Valor: Uma nota técnica do MMA, de junho, contradiz a
narrativa do governo de que a área da Renca seria um inferno verde com garimpo
ilegal. Os técnicos dizem que o grau de preservação é bastante alto e a área
desmatada é apenas 1,1% do total, além da sobreposição com terras indígenas e
áreas protegidas. Como o senhor vê a contradição entre a nota e o discurso?

José Sarney Filho: Acho que o governo falhou e se equivocou
em ter feito o decreto. Fomos ouvidos em junho. Nosso parecer foi contra com
termos bem claros. No dia seguinte em que o Imazon [Instituto do Homem e do
Meio Ambiente] anunciou que o desmatamento, que vinha em alta havia cinco anos,
caiu 21%, ou seja, a reversão da curva, o governo anuncia um decreto sem ter
ouvido o MMA em questões que resultam de uma intervenção na floresta amazônica.

Valor: O MMA não foi consultado?

Sarney Filho: Teve uma consulta formal, respondemos
negativamente e depois não fui avisado de nada. Fui pego de surpresa. Minha
preocupação primeira é o sinal que estaríamos passando para a região. A versão
que ficou patente, predominou e é muito perigosa é a de que o governo estaria
entregando parte da Amazônia para a atividade minerária. E isso poderia colocar
por água abaixo toda a nossa política na Amazônia. Estivemos em todos os
Estados, falamos com governadores, fizemos parcerias com municípios, sociedade
civil, Poder Judiciário. Retomamos o controle do Estado na região amazônica,
com todas as dificuldades. Então, nesse momento, em que temos uma notícia
positiva, dada por uma ONG respeitada, vem um decreto que não vai resultar
objetivamente em nada.

Valor: O que o sr. quer dizer?

Sarney Filho: Que não vai ter atividade minerária. Depois do
segundo decreto, deixa-se bem clara a impossibilidade de se fazer mineração nas
unidades de conservação e terras indígenas que estão lá.

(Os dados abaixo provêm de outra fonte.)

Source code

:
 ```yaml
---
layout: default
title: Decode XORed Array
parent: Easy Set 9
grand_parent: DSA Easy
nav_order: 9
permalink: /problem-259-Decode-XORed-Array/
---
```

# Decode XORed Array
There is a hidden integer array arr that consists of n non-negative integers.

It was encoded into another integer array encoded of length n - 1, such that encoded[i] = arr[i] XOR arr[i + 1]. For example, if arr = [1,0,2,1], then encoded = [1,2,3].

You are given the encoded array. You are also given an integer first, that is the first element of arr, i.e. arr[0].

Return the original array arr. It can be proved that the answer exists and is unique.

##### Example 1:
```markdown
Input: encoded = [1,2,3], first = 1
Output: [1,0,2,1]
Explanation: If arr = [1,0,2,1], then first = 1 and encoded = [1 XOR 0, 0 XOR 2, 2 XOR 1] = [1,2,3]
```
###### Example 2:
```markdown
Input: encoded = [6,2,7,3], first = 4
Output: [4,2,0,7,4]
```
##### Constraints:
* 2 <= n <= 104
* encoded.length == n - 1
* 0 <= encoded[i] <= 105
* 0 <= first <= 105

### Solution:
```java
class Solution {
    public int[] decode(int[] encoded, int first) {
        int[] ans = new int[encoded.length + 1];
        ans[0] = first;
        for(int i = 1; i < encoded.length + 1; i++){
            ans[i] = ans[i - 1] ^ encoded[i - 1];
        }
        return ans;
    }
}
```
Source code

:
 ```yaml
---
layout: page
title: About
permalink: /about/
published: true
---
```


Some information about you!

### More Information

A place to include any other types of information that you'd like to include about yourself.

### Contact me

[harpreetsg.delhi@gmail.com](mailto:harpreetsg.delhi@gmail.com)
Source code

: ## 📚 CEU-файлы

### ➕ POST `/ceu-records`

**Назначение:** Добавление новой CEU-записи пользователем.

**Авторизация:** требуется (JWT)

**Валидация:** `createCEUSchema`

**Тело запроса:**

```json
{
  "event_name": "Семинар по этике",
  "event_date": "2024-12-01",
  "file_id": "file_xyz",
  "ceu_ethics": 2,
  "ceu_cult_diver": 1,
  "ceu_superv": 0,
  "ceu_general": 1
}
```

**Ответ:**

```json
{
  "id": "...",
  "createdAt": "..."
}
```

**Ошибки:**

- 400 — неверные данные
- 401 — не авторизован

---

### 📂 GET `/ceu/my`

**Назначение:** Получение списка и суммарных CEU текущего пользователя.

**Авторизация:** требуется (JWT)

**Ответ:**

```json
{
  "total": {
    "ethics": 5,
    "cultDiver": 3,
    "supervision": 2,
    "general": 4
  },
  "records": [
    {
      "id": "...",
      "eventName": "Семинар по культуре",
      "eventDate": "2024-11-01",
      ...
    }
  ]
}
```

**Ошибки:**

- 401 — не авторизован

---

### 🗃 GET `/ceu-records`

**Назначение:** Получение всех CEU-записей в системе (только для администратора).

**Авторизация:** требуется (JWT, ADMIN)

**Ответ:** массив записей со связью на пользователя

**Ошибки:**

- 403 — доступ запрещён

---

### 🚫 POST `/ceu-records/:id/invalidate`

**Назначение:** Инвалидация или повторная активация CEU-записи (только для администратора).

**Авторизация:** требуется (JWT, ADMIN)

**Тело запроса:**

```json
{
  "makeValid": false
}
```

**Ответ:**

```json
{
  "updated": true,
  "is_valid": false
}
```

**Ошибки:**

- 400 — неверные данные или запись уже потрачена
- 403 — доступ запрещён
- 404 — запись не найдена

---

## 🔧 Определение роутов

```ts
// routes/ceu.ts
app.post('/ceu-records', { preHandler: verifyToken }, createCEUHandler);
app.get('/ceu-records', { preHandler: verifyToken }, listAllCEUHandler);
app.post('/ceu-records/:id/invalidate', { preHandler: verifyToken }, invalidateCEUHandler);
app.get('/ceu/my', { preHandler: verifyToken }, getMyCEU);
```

Valor: Mas já há leis que impedem mineração nessas áreas.

Sarney Filho: Sim, está dentro do Snuc [Sistema Nacional de
Unidades de Conservação]. O que quisemos foi deixar claro que aquela região não
estava sendo entregue à atividade minerária. Era preciso que se frisasse isso
no decreto. Embora o ideal, no meu ponto de vista, era que o governo
simplesmente revogasse o decreto, já que acho que ele não vai ter função
prática. Nenhuma grande mineradora vai querer investir em uma região que está
sub judice.

Valor: O sr. acha que não vai dar em nada?

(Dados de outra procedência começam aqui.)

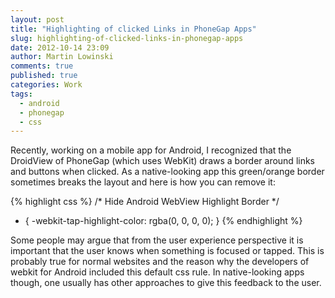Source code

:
 ```yaml
---
layout: post
title: "Highlighting of clicked Links in PhoneGap Apps"
slug: highlighting-of-clicked-links-in-phonegap-apps
date: 2012-10-14 23:09
author: Martin Lowinski
comments: true
published: true
categories: Work
tags:
  - android
  - phonegap
  - css
---
```


Recently, working on a mobile app for Android, I recognized that the DroidView of PhoneGap (which uses WebKit) draws a border around links and buttons when clicked. As a native-looking app this green/orange border sometimes breaks the layout and here is how you can remove it:

{% highlight css %}
/* Hide Android WebView Highlight Border */
* {
  -webkit-tap-highlight-color: rgba(0, 0, 0, 0);
}
{% endhighlight %}

Some people may argue that from the user experience perspective it is important that the user knows when something is focused or tapped. This is probably true for normal websites and the reason why the developers of webkit for Android included this default css rule. In native-looking apps though, one usually has other approaches to give this feedback to the user.
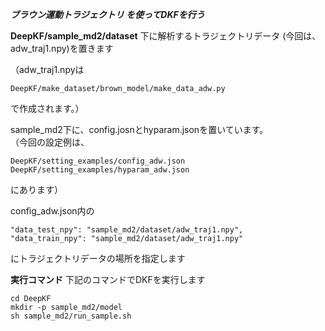 ***ブラウン運動トラジェクトリ を使ってDKFを行う***

**DeepKF/sample_md2/dataset** 下に解析するトラジェクトリデータ (今回は、adw_traj1.npy)を置きます  
  
（adw_traj1.npyは 
```
DeepKF/make_dataset/brown_model/make_data_adw.py 
``` 
で作成されます。）　　

sample_md2下に、config.josnとhyparam.jsonを置いています。  
（今回の設定例は、  
```
DeepKF/setting_examples/config_adw.json   
DeepKF/setting_examples/hyparam_adw.json  
```
にあります）  

config_adw.json内の  
```
"data_test_npy": "sample_md2/dataset/adw_traj1.npy",  
"data_train_npy": "sample_md2/dataset/adw_traj1.npy"  
```
にトラジェクトリデータの場所を指定します  

**実行コマンド**
下記のコマンドでDKFを実行します   
   
```
cd DeepKF  
mkdir -p sample_md2/model  
sh sample_md2/run_sample.sh
```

Sarney Filho: Com as ressalvas que já existiam e foram
clarificadas, menos de 20% da área é passível de mineração.

Valor: Então a área serve para quem? Abriu para quem? E por
que agora?

Sarney Filho: É bom perguntar no setor de Minas e Energia
por que foi feito dessa forma. Eu não entendi. E é possível que o Congresso
faça um projeto de decreto legislativo sustando os efeitos do decreto. E já tem
vários pedidos, além de haver a via judicial.

Valor: Há críticas de que faltou transparência e de que a
comunicação foi atrapalhada.

Sarney Filho: Acho que sim. Na medida em que mexer em uma
parte grande da Amazônia é feito sem ouvir o Ministério do Meio Ambiente, no
dia seguinte em que se anuncia a queda do desmatamento, é porque houve falta de
comunicação interna do governo. Quero acrescentar que estou destinando recursos
específicos para fiscalização daquela região, como fiz em Jamanxim, onde o
desmatamento caiu em 60%.

Valor: Sobre a Floresta Nacional do Jamanxim, existiu a
medida provisória, que foi vetada, mas há um novo projeto de lei. É outro caso
confuso.

Sarney Filho: A Flona do Jamanxim foi criada em um mosaico
de unidades de conservação (UCs) para preservar a área da BR-163. A intenção
foi a melhor possível, era o que se pensava na época, que seria o correto para
proteger a Amazônia de uma estrada asfaltada e do efeito do desmatamento. Só
que, da maneira como foi feita, sem discussão com a sociedade local, se
incorporaram propriedades que já estavam produzindo dentro da legalidade.
Quando se criou a UC sem regularização fundiária adequada, colocaram-se no
mesmo balaio os proprietários de boa-fé e os grileiros. E ficou uma terra de
ninguém, o pior dos mundos. Quando cheguei ao ministério havia uma discussão
sobre o aumento do desmatamento ali. O ICMbio dizia que o ideal seria que se
afastasse um pouco o limite da Flona para fazer a regularização fundiária com
todas as precauções legais de que não se iria beneficiar grileiro. Temos todo o
levantamento.

Valor: Mas não deu certo. Quando chegou ao Congresso…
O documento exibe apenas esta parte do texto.